Many Happy Returns
Regifting the Holidays
By: Charles Giuliano - Dec 28, 2012
Some years ago I curated a video installation by a former student who went on to complete a graduate program at the Museum School.
Given her limited resources I was impressed by all of the equipment in the project. Some she borrowed from the Museum School. A number of large, then state of the art, Sony Trinitron, analog TVs were purchased for the exhibition.
She explained that they would be returned after the show.
That struck me as both amazingly clever as well as somewhat alarming.
Just what were the moral and legal implications of such a strategy? Was there an element of fraud or even criminal liability?
Of course, when purchasing Christmas presents my wife has emphasized the importance of keeping the receipts.
Post Holidays we are now in the thick of the season of returns.
The evening news reported that Holiday sales, which had been anticipated to increase some 2.5%, in reality proved to be a modest and disappointing .7%. There was spin on just why. In the Northeast, which represents a large chunk of retail sales, homeowners were spending on repairs from Sandy. That meant less cash for gifts. There was also the somber impact of the massacre at Newtown which put a dark cloud over the national spirit.
In the give and take between the anchor desk and the field reporter there was banter about how annual sales figures might further be adjusted. What wasn’t spelled out was the impact of the ritual of returns. If there is a Black Friday, the traditional day after Thanksgiving which launches the feeding frenzy of Holiday shopping, might there also be a Blue Monday when stores are mobbed by returns.
During these tough times consumers return gifts for cash, store credit, and the chance to snag post Holiday discounts as deep as 50 to 75%.
There is a strategy to all this but nobody wants to talk about it.
After almost twenty years together I find it ever more difficult to find gifts for my wife. The first decade was fairly easy. There were the predictable presents of jewelry from earrings to pearls. It helped that we were living in Boston which was noted for the amazing Filene’s Basement. She still wears the wonderful purple Irish sweater which was a real score.
But having run through all the obvious items each passing year gets ever more challenging.

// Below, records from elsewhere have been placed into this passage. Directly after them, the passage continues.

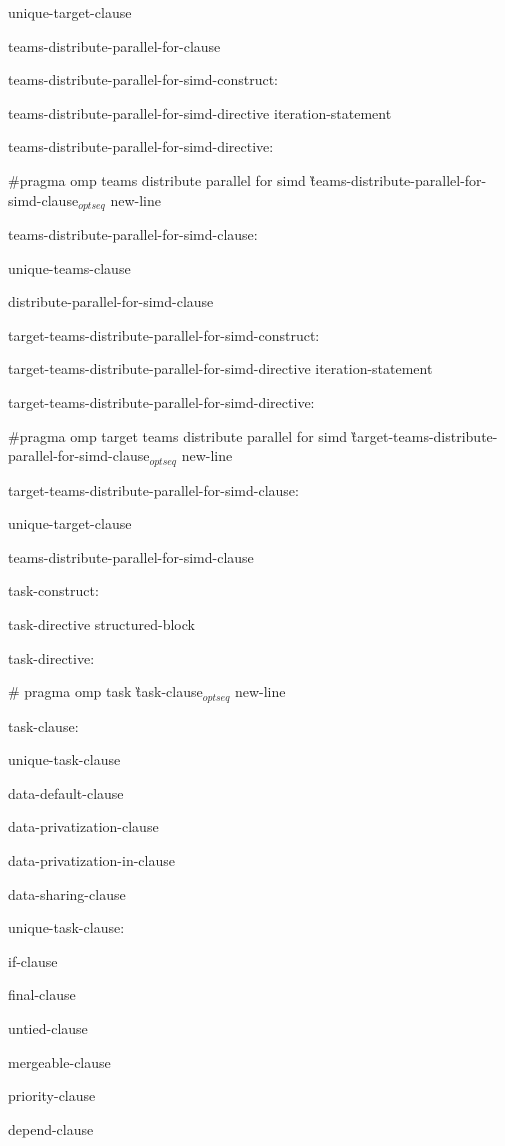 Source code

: {\I unique-target-clause

\I teams-distribute-parallel-for-clause

teams-distribute-parallel-for-simd-construct:

\I teams-distribute-parallel-for-simd-directive iteration-statement

teams-distribute-parallel-for-simd-directive:

\C\I \#pragma omp teams distribute parallel for simd \G teams-distribute-parallel-for-simd-clause$_{optseq}$ new-line

teams-distribute-parallel-for-simd-clause:

\I unique-teams-clause

\I distribute-parallel-for-simd-clause

target-teams-distribute-parallel-for-simd-construct:

\I target-teams-distribute-parallel-for-simd-directive iteration-statement

target-teams-distribute-parallel-for-simd-directive:

\C\I \#pragma omp target teams distribute parallel for simd \G target-teams-distribute-parallel-for-simd-clause$_{optseq}$ new-line

target-teams-distribute-parallel-for-simd-clause:

\I unique-target-clause

\I teams-distribute-parallel-for-simd-clause

task-construct:

\I task-directive structured-block

task-directive:

\C\I \# pragma omp task \G task-clause$_{optseq}$ new-line

task-clause:

\I unique-task-clause

\I data-default-clause

\I data-privatization-clause

\I data-privatization-in-clause

\I data-sharing-clause

unique-task-clause:

\I if-clause

\I final-clause

\I untied-clause

\I mergeable-clause 

\I priority-clause

\I depend-clause

}
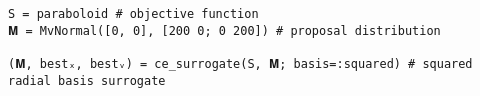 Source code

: \begin{lstlisting}[language=JuliaLocal]
S = paraboloid # objective function
𝐌 = MvNormal([0, 0], [200 0; 0 200]) # proposal distribution

(𝐌, bestₓ, bestᵥ) = ce_surrogate(S, 𝐌; basis=:squared) # squared radial basis surrogate
\end{lstlisting}
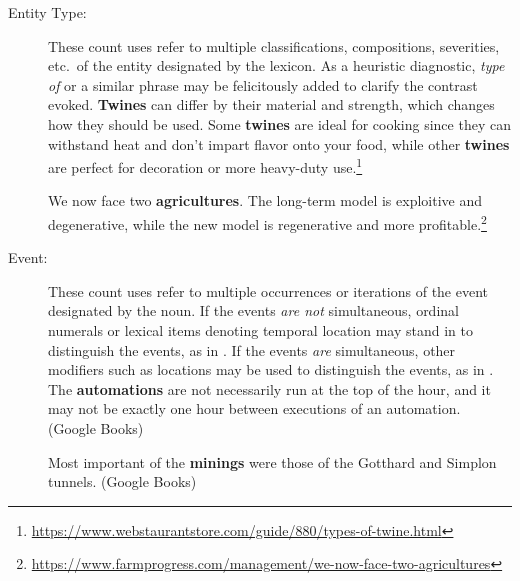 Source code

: \documentclass[output=paper]{langscibook}
\begin{document}
\begin{description}
\item[Entity Type:] These count uses refer to multiple classifications, compositions, severities, etc.\ of the entity designated by the lexicon. As a heuristic diagnostic, \emph{type of} or a similar phrase may be felicitously added to clarify the contrast evoked.
\eanoraggedright \label{gri-ric:ex:twines}
\textbf{Twines} can differ by their material and strength, which changes how they should be used. Some \textbf{twines} are ideal for cooking since they can withstand heat and don’t impart flavor onto your food, while other \textbf{twines} are perfect for decoration or more heavy-duty use.\footnote{\url{https://www.webstaurantstore.com/guide/880/types-of-twine.html}} \z

\eanoraggedright \label{gri-ric:ex:agricultures} We now face two \textbf{agricultures}. The long-term model is exploitive and degenerative, while the new model is regenerative and more profitable.\footnote{\url{https://www.farmprogress.com/management/we-now-face-two-agricultures}} \z



\item[Event:] These count uses refer to multiple occurrences or iterations of the event designated by the noun. If the events \textit{are not} simultaneous, ordinal numerals or lexical items denoting temporal location may stand in to distinguish the events, as in  . %
If the events \textit{are} simultaneous, other modifiers such as locations may be used to distinguish the events, as in .
\eanoraggedright \label{gri-ric:ex:automations}
The \textbf{automations} are not necessarily run at the top of the hour, and it may not be exactly one hour between executions of an automation.\\\null\hfill (Google Books) 
\z 

\eanoraggedright \label{gri-ric:ex:minings}
Most important of the \textbf{minings} were those of the Gotthard and Simplon tunnels. \hfill (Google Books)
\z



\end{description}
\end{document}
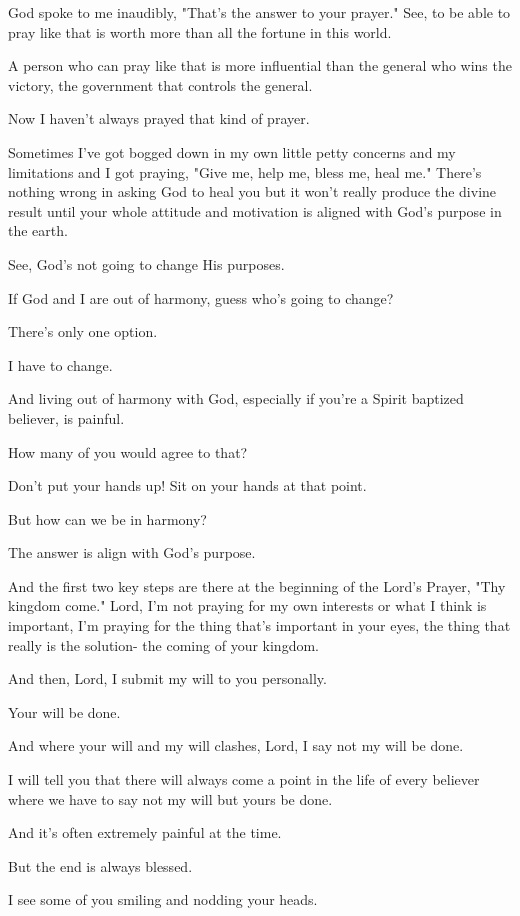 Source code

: \documentclass[11pt]{article}
\begin{document}
God spoke to me inaudibly, "That's the answer
to your prayer." See, to be able to pray like
that is worth more than all the fortune in
this world.

A person who can pray like that is more
influential than the general who wins the
victory, the government that controls the
general.

Now I haven't always prayed that kind of
prayer.

Sometimes I've got bogged down in my own
little petty concerns and my limitations and I
got praying, "Give me, help me, bless me, heal
me." There's nothing wrong in asking God to
heal you but it won't really produce the
divine result until your whole attitude and
motivation is aligned with God's purpose in
the earth.

See, God's not going to change His purposes.

If God and I are out of harmony, guess who's
going to change?

There's only one option.

I have to change.

And living out of harmony with God, especially
if you're a Spirit baptized believer, is
painful.

How many of you would agree to that?

Don't put your hands up! Sit on your hands at
that point.

But how can we be in harmony?

The answer is align with God's purpose.

And the first two key steps are there at the
beginning of the Lord's Prayer, "Thy kingdom
come." Lord, I'm not praying for my own
interests or what I think is important, I'm
praying for the thing that's important in your
eyes, the thing that really is the solution-
the coming of your kingdom.

And then, Lord, I submit my will to you
personally.

Your will be done.

And where your will and my will clashes, Lord,
I say not my will be done.

I will tell you that there will always come a
point in the life of every believer where we
have to say not my will but yours be done.

And it's often extremely painful at the time.

But the end is always blessed.

I see some of you smiling and nodding your
heads.
\end{document}
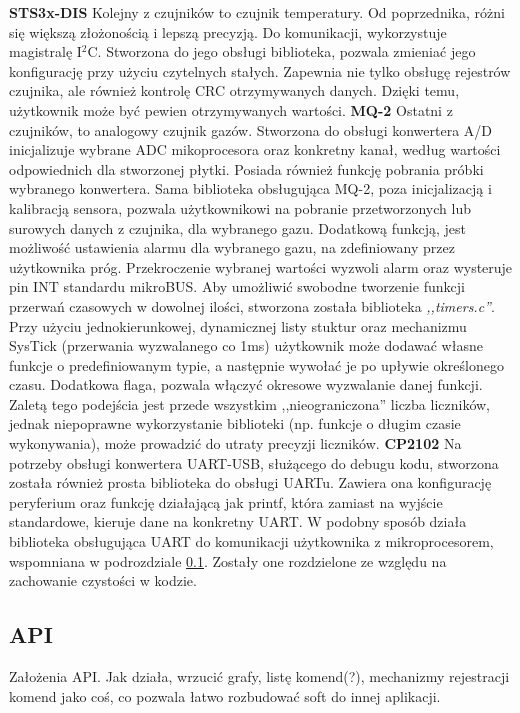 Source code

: \textbf{STS3x-DIS}
\newline
Kolejny z czujników to czujnik temperatury. Od poprzednika, różni się większą złożonością i lepszą precyzją. Do komunikacji, wykorzystuje magistralę I$^2$C. Stworzona do jego obsługi biblioteka, pozwala zmieniać jego konfigurację przy użyciu czytelnych stałych. Zapewnia nie tylko obsługę rejestrów czujnika, ale również kontrolę CRC otrzymywanych danych. Dzięki temu, użytkownik może być pewien otrzymywanych wartości.
\newline
\newline
\textbf{MQ-2}
\newline
Ostatni z czujników, to analogowy czujnik gazów. Stworzona do obsługi konwertera A/D inicjalizuje wybrane ADC mikoprocesora oraz konkretny kanał, według wartości odpowiednich dla stworzonej płytki. Posiada również funkcję pobrania próbki wybranego konwertera. Sama biblioteka obsługująca MQ-2, poza inicjalizacją i kalibracją sensora, pozwala użytkownikowi na pobranie przetworzonych lub surowych danych z czujnika, dla wybranego gazu. Dodatkową funkcją, jest możliwość ustawienia alarmu dla wybranego gazu, na zdefiniowany przez użytkownika próg. Przekroczenie wybranej wartości wyzwoli alarm oraz wysteruje pin INT standardu mikroBUS\texttrademark. Aby umożliwić swobodne tworzenie funkcji przerwań czasowych w dowolnej ilości, stworzona została biblioteka \textit{,,timers.c''}. Przy użyciu jednokierunkowej, dynamicznej listy stuktur oraz mechanizmu SysTick (przerwania wyzwalanego co 1ms) użytkownik może dodawać własne funkcje o predefiniowanym typie, a następnie wywołać je po upływie określonego czasu. Dodatkowa flaga, pozwala włączyć okresowe wyzwalanie danej funkcji. Zaletą tego podejścia jest przede wszystkim ,,nieograniczona'' liczba liczników, jednak niepoprawne wykorzystanie biblioteki (np. funkcje o długim czasie wykonywania), może prowadzić do utraty precyzji liczników.
\newline
\newline
\textbf{CP2102}
\newline
Na potrzeby obsługi konwertera UART-USB, służącego do debugu kodu, stworzona została również prosta biblioteka do obsługi UARTu. Zawiera ona konfigurację peryferium oraz funkcję działającą jak printf, która zamiast na wyjście standardowe, kieruje dane na konkretny UART. W podobny sposób działa biblioteka obsługująca UART do komunikacji użytkownika z mikroprocesorem, wspomniana w podrozdziale \ref{sub:api}. Zostały one rozdzielone ze względu na zachowanie czystości w kodzie.
\subsection{API}
\label{sub:api}
Założenia API. Jak działa, wrzucić grafy, listę komend(?), mechanizmy rejestracji komend jako coś, co pozwala łatwo rozbudować soft do innej aplikacji.


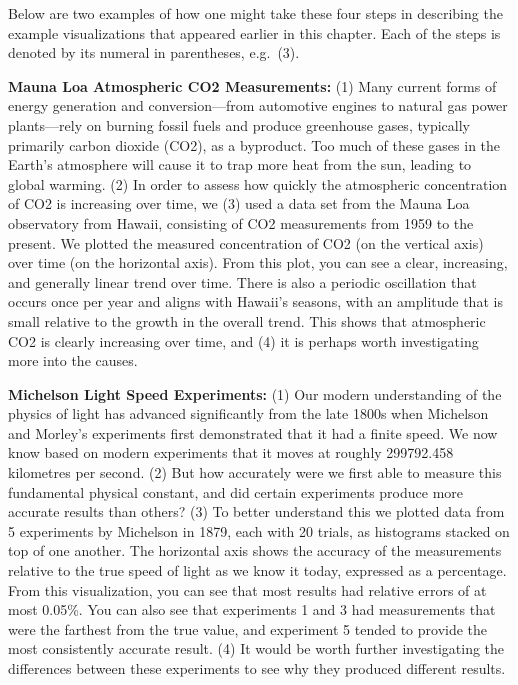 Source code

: \documentclass[
]{krantz}
\begin{document}
Below are two examples of how one might take these four steps in describing the example visualizations that appeared earlier in this chapter.
Each of the steps is denoted by its numeral in parentheses, e.g.~(3).

\textbf{Mauna Loa Atmospheric CO2 Measurements:} (1) Many current forms of energy generation and conversion---from automotive engines to natural gas power plants---rely on burning
fossil fuels and produce greenhouse gases, typically primarily carbon dioxide (CO2), as a byproduct. Too much of these gases in the Earth's atmosphere will cause it to trap
more heat from the sun, leading to global warming. (2) In order to assess how quickly the atmospheric concentration of CO2 is increasing over time, we (3) used a data set from
the Mauna Loa observatory from Hawaii, consisting of CO2 measurements from 1959 to the present. We plotted the measured concentration of CO2 (on the vertical axis) over time
(on the horizontal axis). From this plot, you can see a clear, increasing, and generally linear trend over time. There is also a periodic oscillation that occurs once per year and
aligns with Hawaii's seasons, with an amplitude that is small relative to the growth in the overall trend. This shows that atmospheric CO2 is clearly increasing over
time, and (4) it is perhaps worth investigating more into the causes.

\textbf{Michelson Light Speed Experiments:} (1) Our modern understanding of the physics of light has advanced significantly from the
late 1800s when Michelson and Morley's experiments first demonstrated that it had a finite speed. We now know based on modern experiments that it
moves at roughly 299792.458 kilometres per second. (2) But how accurately were we first able to measure this fundamental physical constant, and did certain
experiments produce more accurate results than others?
(3) To better understand this we plotted data from 5 experiments by Michelson in 1879, each with 20 trials, as histograms stacked on top of one another.
The horizontal axis shows the accuracy of the measurements relative to the true speed of light as we know it today, expressed as a percentage.
From this visualization, you can see that most results had relative errors of at most 0.05\%. You can also see that experiments 1 and 3 had
measurements that were the farthest from the true value, and experiment 5 tended to provide the most consistently accurate result. (4) It would be
worth further investigating the differences between these experiments to see why they produced different results.
\end{document}
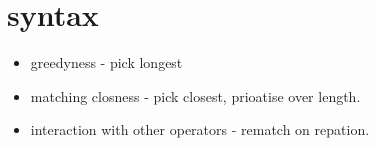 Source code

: \section{syntax}
\begin{itemize}
	\item greedyness - pick longest
	\item matching closness - pick closest, prioatise over length.
	\item interaction with other operators - rematch on repation.
\end{itemize}
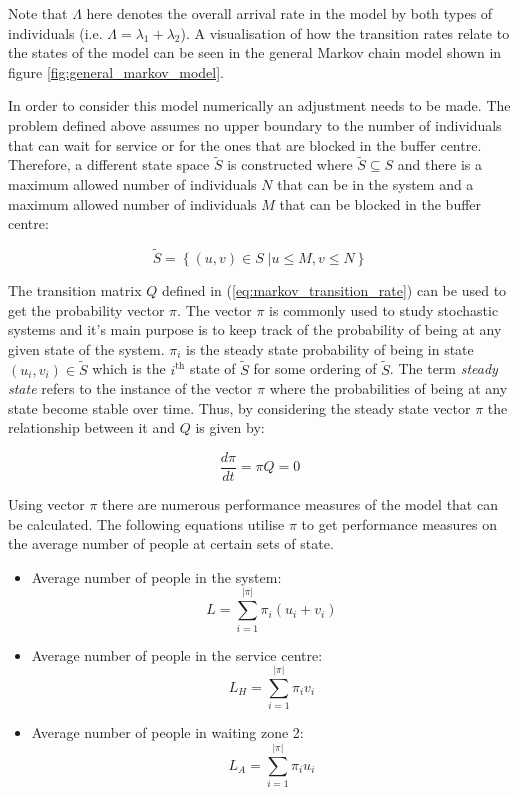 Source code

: Note that \(\Lambda\) here denotes the overall arrival rate in the model by both 
types of individuals (i.e. \(\Lambda = \lambda_1 + \lambda_2\)). 
A visualisation of how the transition rates relate to the states of the model 
can be seen in the general Markov chain model shown in figure 
\ref{fig:general_markov_model}.




In order to consider this model numerically an adjustment needs to be made. 
The problem defined above assumes no upper boundary to the number of individuals 
that can wait for service or for the ones that are blocked in the buffer centre. 
Therefore, a different state space \( \tilde S \) is constructed where 
\( \tilde S \subseteq S \) and there is a maximum allowed number of individuals 
\(N\) that can be in the system and a maximum allowed number of individuals 
\(M\) that can be blocked in the buffer centre:

\begin{equation}
    \tilde S = \left\{ (u, v) \in S\;| u \leq M, v\leq N \right\}
\end{equation}


The transition matrix \( Q \) defined in (\ref{eq:markov_transition_rate}) can 
be used to get the probability vector \( \pi \).
The vector \( \pi \) is commonly used to study stochastic systems and it's main
purpose is to keep track of the probability of being at any given state of 
the system. 
\(\pi_i\) is the steady state probability of being in state \((u_i, v_i) \in 
\tilde S\) which is the \(i^{\text{th}}\) state of \(\tilde S\) for some ordering of 
\(\tilde S\).
The term \textit{steady state} refers to the instance of the vector \( \pi \) 
where the probabilities of being at any state become stable over time. 
Thus, by considering the steady state vector \( \pi \) the relationship between 
it and \( Q \) is given by:

\[
    \frac{d\pi}{dt} = \pi Q = 0
\]

Using vector \(\pi\) there are numerous performance measures of the model that 
can be calculated. 
The following equations utilise \(\pi\) to get performance measures on the 
average number of people at certain sets of state.

\begin{itemize}
    \item Average number of people in the system: 
        \[L = \sum_{i=1}^{|\pi|} \pi_i (u_i + v_i)\]
    \item Average number of people in the service centre: 
        \[L_H = \sum_{i=1}^{|\pi|} \pi_i v_i\]
    \item Average number of people in waiting zone 2:
        \[L_A = \sum_{i=1}^{|\pi|} \pi_i u_i\] 
\end{itemize}

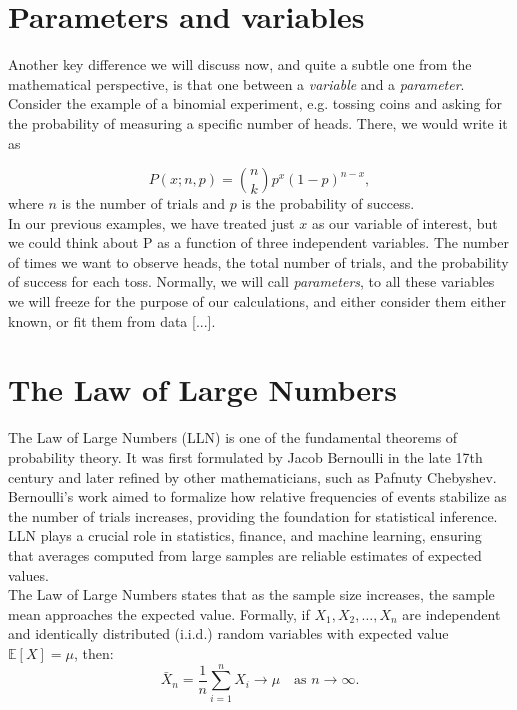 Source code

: \documentclass{book}
\begin{document}
\section{Parameters and variables}
Another key difference we will discuss now, and quite a subtle one from the mathematical perspective, is that one between a \textit{variable} and a \textit{parameter}. Consider the example of a binomial experiment, e.g. tossing coins and asking for the probability of measuring a specific number of heads. There, we would write it as 

\begin{equation}
    P(x; n, p) = \binom{n}{k} p^x (1-p)^{n-x},
\end{equation}
where $n$ is the number of trials and $p$ is the probability of success.\\

In our previous examples, we have treated just $x$ as our variable of interest, but we could think about P as a function of three independent variables. The number of times we want to observe heads, the total number of trials, and the probability of success for each toss. Normally, we will call \textit{parameters}, to all these variables we will freeze for the purpose of our calculations, and either consider them either known, or fit them from data [...].
 
 \newpage 
 
\section{The Law of Large Numbers}

The Law of Large Numbers (LLN) is one of the fundamental theorems of probability theory. It was first formulated by Jacob Bernoulli in the late 17th century and later refined by other mathematicians, such as Pafnuty Chebyshev. Bernoulli's work aimed to formalize how relative frequencies of events stabilize as the number of trials increases, providing the foundation for statistical inference. LLN plays a crucial role in statistics, finance, and machine learning, ensuring that averages computed from large samples are reliable estimates of expected values.\\

The Law of Large Numbers states that as the sample size increases, the sample mean approaches the expected value. Formally, if $X_1, X_2, \dots, X_n$ are independent and identically distributed (i.i.d.) random variables with expected value $\mathbb{E}[X] = \mu$, then:
\begin{equation}
    \bar{X}_n = \frac{1}{n} \sum_{i=1}^{n} X_i \to \mu \quad \text{as } n \to \infty.
\end{equation}
\end{document}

The day before Christmas I finally made it to the local mall. Everything was on sale. But it was daunting and somewhat embarrassing to work through rack after rack of chick stuff.
A friendly sales lady initially inquired if I was looking for the plus sizes? Good grief, did she assume that I was a jumbo drag queen snapping up bargains? It was like so embarrassing.
No, I was actually looking for medium.
After a relentless, frantic, desperate search I found four items.
More or less assuming that they might be returned.
Cashing out I noticed that one might purchase special Holiday boxes with ribbons.
I asked that saleslady for some help.
She was too busy and passed me along to a nice young man.
Politely I implored his help.
Here was an opportunity to avoid one of my shortcomings.
For me, wrapping stuff is a nightmare.
Between the two of us we managed to get the items nicely boxed.
With the receipts inside.
On Christmas morning I was thrilled to hand over my colorful boxes.
But nervous as hell.
To my utter astonishment she liked all four items.
Amazing.
No returns.
Not so with our friends who have developed returns into an art form.
So much so that I have suggested that they develop a reality TV show.
They think it’s a good idea and came up with a list of possible titles.
I suggested Many Happy Returns.
It entails not just strategies but a complex philosophy.
All about gaming the system as established by corporate America.
Playing by their rules but coming out on top.
Part of the strategy is working with a number of venues.
In rare instances purchasing a discounted item in one store and returning it for full price at another branch.
Really, I just wouldn’t have the nerve to be able to keep a straight face.
There is method acting involved.
Some standard lines include “The product was not what I expected.”
Like an expensive dress worn for a fancy occasion and returned the next day.
“It just didn’t fit me.”
Or the former girlfriend who made me take back an expensive blouse to Ann Taylor.
The fun and exhilaration of a purchase followed by buyer’s remorse.
In my friend’s opinion I don’t mind getting screwed by corporate America.
You wonder if there aren’t counter strategies on the part of the merchants.
Like getting banned from Vegas casinos for getting caught counting cards.
Are there hidden cameras at the returns desks?
Keeping track of known Returners?
Our friends are from New York so they have a vast terrain to work with.
Not that they are poor.
They can afford to buy all this stuff.
But not to keep it.
Really it’s not about the money.
It’s consumer anarchy and a means of expressing rage.
Better I suppose than tossing Molotov cocktails.
It’s a benign form of protest. Victimless.
Nobody gets hurt.
You get to enjoy all that stuff for awhile.
After the Super Bowl party the 60” flat screen goes back to the store.
Where it goes on sale as an “open box” item.
A win win for the next consumer along the corporate/ retail food chain.
It’s another way of saying “a gift that keeps on giving.”